ALORS je ne sais pas ce qui c’est passé dans cette nuit de jeudi à vendredi. Mais ce que je sais que ce monde d’aujourd’hui dans lequel je me suis réveillée, me convient beaucoup mieux que celui d’hier. Je crois que je vais y rester.

& toi elle était comment ta journée?

7 réflexions au sujet de “Il n’est pas interdit de rêver”

  1. Merci Gaëlle, tes mots me font parfois rire, parfois me donnent les larmes aux yeux. Que du bonheur !!!!

  2. Merci Gaëlle, tes mots me font parfois rire, parfois me donnent les larmes aux yeux. Que du bonheur !!!!

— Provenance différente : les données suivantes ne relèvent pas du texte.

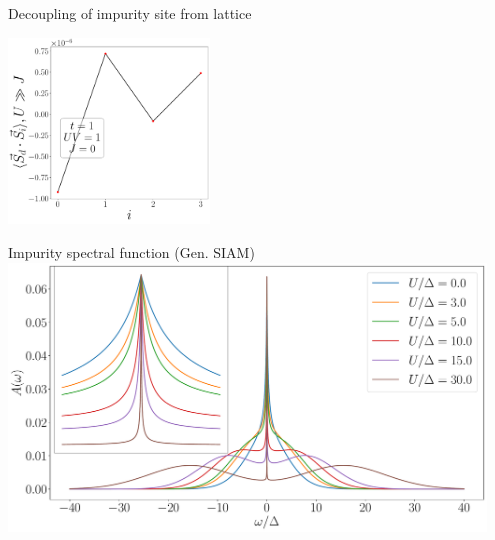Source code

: \documentclass[aspectratio=169]{beamer}
\begin{document}
\begin{frame}[noframenumbering]{Decoupling of impurity site from lattice}
{\begin{center}
\hspace*{\fill}
\includegraphics[width=0.4\textwidth]{figures/corr-di-max-t=1.000,V=1_over_U,J=0,N=4,U=0.010,100.000,100.pdf}
\hspace*{\fill}
\end{center}
}
\end{frame}

\begin{frame}[noframenumbering]{Impurity spectral function (Gen. SIAM)}
	\centering
	\includegraphics[width=0.95\textwidth]{figures/gen_siam_spec_func.pdf}
\end{frame}
\end{document}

  3. Géniale, la conversation avec le dragon. J’ai plongé. Il m’arrive d’écouter Nicole Ferroni. Les larmes sont montées sans même que je m’en rende compte. Comment mieux expliquer la guerre… Ma journée je l’ai commencée en me disant il faut que j’envoie cette carte postale. Je l’ai écrite et l’ai postée, déjà ça c’était fait. Parce que cette carte était destinée à une personne spéciale. C’est quelqu’un qui vit un rêve et qui a décidé de faire partager ça façon de voir les choses. Afin de garder son cœur d’enfants, afin d’accepter la réalité de la vie, mais vue comme quelque chose de possible, (malgré l’adversité). Ne pas baisser les bras (Gaëlle, elle n’aime pas). Déposer son rêve..oui même si on se trompe de rêve (les erreurs sont là pour nous faire avancer aussi). Et puis il y a ce petit garçon dont je m’occupe à l’école qui m’a dit les yeux dans les yeux et très sérieux : -“je ne veux plus qu’ Emma m’écrive des mots d’amours, elle m’énerve, je ne l’aime pas moi..” Trop drôle, et avant de partir je le vois prendre le dessin d’une fleur qui était sur sa table. Il passe devant moi. (et je m’étonne). Puis il fait demi-tour parce que le dessin était pour moi. Je le savais parce qu’il fait toujours comme ça. Et pour clôturer la soirée en beauté un ami m’a envoyé une photo sur mon téléphone. C’était le soleil (toujours là) malgré les nuages. C’est ainsi que l’on peut garder les pieds sur terre, tout en cherchant à garder la tête dans les étoiles. Belle journée à toi Gaëlle et à très bientôt

  4. Merci ça fait un bien fou. ..
    Et oui vos mots touchent et redonnent envie de rêver et d ‘ y croire et de s ‘ y mettre pour que les choses changent. . .
    Bonne soirée et douce nuit

  5. “Je me consolais en me disant qu’à mon échelle et dans le temps qui m’est imparti, j’avais peut-être réussi à toucher un ou deux autres êtres humains avec mes créations. Et que ce faisant, ils avaient peut-être eux-même touché un ou deux autres êtres humains.”
    C’est tellement ça… ce que je vis aussi!
    Merci pour ce partage de rêve…
    Je veux m’y mettre aussi, comme je peux!